I learned to type on one of those. I wholeheartedly embraced computers when they came along, but there are times I still kind of miss typewriters.
There is a certain 'Earthy' feel to them. But possibly that descriptor only fit mine, rather than yours: my first typewriter was an old fully-manual one where the force of the fingers did all the work of making the impressions (don't remember name or even brand... but I'd recognize it if I saw one). I was VERY quick at 'hunting-and-pecking' because I typed so much. I got a Selectric maybe a decade later. But I finally learned to touch type on an IBM PC ([c.1987] 8086 processor? I know it had a WHOPPING 20MB hard drive in it)!
I know the feeling. I had a manual typewriter as a teenager and I wrote a lot of letters on it (I had a lot of pen pals).

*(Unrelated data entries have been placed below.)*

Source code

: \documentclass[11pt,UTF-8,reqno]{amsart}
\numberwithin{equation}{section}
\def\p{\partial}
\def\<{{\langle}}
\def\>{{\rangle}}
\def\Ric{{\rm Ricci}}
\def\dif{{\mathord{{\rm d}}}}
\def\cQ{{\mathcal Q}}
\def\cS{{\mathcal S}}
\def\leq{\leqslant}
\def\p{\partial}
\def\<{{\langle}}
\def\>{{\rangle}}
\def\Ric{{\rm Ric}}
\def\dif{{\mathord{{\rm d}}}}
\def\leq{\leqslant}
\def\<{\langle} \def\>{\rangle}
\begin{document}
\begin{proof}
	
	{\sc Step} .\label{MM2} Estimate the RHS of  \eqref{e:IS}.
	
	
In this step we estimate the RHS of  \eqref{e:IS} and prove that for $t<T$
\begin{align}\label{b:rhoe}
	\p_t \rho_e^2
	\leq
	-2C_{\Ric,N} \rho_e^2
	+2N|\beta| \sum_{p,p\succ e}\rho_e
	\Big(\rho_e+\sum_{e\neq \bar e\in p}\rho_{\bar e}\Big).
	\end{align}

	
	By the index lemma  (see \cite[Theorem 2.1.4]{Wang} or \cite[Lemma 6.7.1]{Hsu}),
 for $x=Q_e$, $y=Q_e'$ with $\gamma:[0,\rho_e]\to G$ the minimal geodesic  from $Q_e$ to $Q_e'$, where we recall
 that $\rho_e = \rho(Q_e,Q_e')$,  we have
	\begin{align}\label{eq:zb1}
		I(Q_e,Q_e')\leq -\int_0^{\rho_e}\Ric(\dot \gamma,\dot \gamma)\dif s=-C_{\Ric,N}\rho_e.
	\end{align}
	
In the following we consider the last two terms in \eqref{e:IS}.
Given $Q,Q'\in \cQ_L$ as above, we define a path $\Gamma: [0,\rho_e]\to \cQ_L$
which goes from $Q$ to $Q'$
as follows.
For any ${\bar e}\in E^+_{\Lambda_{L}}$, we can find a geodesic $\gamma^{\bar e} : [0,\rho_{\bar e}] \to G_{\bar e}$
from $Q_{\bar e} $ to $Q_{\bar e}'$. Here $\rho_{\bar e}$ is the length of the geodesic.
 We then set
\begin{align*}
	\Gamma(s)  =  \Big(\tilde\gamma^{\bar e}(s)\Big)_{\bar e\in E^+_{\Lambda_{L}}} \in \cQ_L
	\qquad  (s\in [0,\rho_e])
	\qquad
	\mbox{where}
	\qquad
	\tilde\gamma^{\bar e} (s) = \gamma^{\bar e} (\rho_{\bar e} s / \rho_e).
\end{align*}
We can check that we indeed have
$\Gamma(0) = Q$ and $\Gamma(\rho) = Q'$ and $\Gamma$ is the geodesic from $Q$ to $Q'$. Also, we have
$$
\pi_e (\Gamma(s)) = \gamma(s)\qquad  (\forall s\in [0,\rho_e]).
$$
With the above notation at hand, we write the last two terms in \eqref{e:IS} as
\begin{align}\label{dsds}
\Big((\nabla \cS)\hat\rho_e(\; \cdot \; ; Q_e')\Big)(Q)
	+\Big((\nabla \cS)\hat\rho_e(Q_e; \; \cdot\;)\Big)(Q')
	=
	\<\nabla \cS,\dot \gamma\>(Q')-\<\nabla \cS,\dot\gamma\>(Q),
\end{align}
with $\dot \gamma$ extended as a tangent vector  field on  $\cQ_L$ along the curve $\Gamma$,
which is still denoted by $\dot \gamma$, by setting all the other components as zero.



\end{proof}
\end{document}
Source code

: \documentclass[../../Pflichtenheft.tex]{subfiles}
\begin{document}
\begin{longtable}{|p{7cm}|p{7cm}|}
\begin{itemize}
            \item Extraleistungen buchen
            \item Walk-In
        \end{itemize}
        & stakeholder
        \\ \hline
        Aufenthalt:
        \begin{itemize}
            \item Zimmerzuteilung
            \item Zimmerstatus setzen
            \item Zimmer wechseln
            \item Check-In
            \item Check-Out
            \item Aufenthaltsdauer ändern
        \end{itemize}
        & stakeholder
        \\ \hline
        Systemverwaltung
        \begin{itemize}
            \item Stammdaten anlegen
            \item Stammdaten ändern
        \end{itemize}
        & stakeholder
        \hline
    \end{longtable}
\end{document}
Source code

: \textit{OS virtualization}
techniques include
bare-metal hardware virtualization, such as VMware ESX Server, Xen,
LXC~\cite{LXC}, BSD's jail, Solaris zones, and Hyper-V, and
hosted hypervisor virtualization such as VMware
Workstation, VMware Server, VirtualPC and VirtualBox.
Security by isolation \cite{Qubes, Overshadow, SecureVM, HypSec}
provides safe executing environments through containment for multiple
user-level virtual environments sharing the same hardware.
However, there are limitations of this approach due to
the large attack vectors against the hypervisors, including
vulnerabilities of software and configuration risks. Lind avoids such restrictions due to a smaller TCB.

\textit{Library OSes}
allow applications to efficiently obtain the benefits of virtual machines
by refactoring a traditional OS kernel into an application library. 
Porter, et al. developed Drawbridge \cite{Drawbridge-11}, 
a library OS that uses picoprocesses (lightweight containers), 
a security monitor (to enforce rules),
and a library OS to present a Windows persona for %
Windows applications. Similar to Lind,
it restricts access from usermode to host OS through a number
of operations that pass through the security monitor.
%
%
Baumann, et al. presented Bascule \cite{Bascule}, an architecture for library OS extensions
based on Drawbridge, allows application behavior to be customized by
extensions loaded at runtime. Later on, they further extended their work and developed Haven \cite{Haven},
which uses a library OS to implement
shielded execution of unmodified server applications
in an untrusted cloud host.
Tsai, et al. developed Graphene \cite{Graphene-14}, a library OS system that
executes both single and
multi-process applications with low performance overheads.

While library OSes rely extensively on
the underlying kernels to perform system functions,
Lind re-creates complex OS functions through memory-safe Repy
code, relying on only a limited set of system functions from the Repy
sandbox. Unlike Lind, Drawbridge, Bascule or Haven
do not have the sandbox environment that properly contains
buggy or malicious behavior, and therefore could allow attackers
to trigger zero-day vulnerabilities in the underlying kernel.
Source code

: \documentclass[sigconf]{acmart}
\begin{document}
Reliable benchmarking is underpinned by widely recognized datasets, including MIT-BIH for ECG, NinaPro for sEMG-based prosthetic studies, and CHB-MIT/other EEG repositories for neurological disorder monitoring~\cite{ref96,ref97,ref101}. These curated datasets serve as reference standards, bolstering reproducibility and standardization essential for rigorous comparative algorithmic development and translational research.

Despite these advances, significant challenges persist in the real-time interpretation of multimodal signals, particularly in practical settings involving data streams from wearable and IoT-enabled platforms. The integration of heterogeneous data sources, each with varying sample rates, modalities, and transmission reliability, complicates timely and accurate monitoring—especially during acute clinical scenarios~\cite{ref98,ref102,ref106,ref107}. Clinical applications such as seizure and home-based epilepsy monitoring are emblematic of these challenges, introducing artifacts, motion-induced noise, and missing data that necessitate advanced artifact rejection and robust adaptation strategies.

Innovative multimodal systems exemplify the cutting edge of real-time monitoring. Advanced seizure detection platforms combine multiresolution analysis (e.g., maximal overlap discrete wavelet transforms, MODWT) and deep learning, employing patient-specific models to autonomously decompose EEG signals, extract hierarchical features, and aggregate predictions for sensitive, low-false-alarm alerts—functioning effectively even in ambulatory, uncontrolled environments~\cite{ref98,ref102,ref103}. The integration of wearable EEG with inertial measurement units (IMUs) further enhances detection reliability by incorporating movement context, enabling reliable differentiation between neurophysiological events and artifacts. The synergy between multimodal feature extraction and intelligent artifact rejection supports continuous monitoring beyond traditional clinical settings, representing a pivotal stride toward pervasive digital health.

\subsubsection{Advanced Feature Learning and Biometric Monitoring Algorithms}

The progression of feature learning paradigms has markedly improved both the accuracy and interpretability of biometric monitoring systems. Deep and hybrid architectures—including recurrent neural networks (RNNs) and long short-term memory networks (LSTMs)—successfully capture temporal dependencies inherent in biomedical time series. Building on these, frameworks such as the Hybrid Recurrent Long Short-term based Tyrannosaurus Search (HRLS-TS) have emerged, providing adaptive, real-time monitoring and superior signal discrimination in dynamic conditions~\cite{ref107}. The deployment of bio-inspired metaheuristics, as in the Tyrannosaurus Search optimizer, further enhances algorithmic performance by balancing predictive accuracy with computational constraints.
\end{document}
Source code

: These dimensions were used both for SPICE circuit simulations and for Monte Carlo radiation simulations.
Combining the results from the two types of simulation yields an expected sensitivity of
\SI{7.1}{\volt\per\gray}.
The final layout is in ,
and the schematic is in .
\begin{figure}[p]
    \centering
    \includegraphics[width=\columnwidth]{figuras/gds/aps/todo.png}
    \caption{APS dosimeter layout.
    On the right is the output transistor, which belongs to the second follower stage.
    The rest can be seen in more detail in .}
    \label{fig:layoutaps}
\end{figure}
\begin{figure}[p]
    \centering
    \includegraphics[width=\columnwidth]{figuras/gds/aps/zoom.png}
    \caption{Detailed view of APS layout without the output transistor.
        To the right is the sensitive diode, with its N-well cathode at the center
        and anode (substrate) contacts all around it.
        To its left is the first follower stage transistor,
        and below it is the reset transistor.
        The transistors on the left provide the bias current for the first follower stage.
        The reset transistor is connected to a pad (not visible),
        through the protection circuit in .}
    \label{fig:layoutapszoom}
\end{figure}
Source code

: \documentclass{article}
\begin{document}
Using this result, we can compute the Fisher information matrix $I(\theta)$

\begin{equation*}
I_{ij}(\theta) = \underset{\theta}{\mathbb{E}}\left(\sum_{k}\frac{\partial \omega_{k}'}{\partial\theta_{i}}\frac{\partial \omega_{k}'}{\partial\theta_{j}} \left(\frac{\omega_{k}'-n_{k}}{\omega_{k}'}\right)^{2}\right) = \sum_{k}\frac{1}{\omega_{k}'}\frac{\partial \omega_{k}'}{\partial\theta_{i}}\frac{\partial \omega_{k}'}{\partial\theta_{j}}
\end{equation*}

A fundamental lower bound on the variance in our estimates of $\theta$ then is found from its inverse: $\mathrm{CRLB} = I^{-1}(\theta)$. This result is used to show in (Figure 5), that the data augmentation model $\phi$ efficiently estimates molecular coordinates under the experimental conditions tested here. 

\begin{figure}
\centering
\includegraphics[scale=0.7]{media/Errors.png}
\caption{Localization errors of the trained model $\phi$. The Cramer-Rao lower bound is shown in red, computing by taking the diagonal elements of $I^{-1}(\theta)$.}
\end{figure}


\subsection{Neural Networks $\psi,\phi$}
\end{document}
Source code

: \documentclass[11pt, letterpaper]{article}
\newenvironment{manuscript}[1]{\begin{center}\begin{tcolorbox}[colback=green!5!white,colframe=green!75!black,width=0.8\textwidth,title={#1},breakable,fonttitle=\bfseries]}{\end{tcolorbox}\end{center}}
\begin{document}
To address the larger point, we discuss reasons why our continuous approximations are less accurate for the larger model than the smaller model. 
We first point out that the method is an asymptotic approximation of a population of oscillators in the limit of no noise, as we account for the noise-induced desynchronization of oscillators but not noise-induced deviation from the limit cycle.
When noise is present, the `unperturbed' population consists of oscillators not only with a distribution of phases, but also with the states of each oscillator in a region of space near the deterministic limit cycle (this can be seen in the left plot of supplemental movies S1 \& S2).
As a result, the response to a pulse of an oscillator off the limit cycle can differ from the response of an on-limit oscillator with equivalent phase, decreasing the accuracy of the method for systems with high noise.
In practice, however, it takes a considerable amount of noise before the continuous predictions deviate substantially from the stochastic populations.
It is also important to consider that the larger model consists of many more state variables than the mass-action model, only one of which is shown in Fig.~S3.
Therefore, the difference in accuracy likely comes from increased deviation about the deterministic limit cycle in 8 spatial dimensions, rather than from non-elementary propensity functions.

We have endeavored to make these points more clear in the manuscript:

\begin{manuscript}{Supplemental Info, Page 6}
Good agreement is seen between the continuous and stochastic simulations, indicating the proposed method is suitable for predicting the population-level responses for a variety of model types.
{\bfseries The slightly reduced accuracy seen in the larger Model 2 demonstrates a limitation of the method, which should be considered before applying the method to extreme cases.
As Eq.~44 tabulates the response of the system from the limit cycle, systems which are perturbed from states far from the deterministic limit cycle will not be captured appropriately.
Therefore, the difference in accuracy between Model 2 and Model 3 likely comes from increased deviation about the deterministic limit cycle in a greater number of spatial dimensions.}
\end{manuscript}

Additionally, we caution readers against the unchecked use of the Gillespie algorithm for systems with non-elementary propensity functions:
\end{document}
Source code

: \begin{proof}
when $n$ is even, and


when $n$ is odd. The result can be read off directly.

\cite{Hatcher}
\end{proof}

The manual typewriter was an improvement over writing things out long hand, since it saved on hand cramps, but the electric typewriter I used at school was (as you noted) a HUGE improvement over the manual typewriter. I just kind of fell in love with the electric typewriter then because it was so much easier to use.
Computers were in use in the early 80s in offices, but they were mostly (if not all) MS-DOS based and not practical for home use or easy to use for word processing programs. They were an improvement over typewriters, though, because you didn't have to retype a document to make corrections.
Then Mac came along in the late 80s and blew everything out of the water.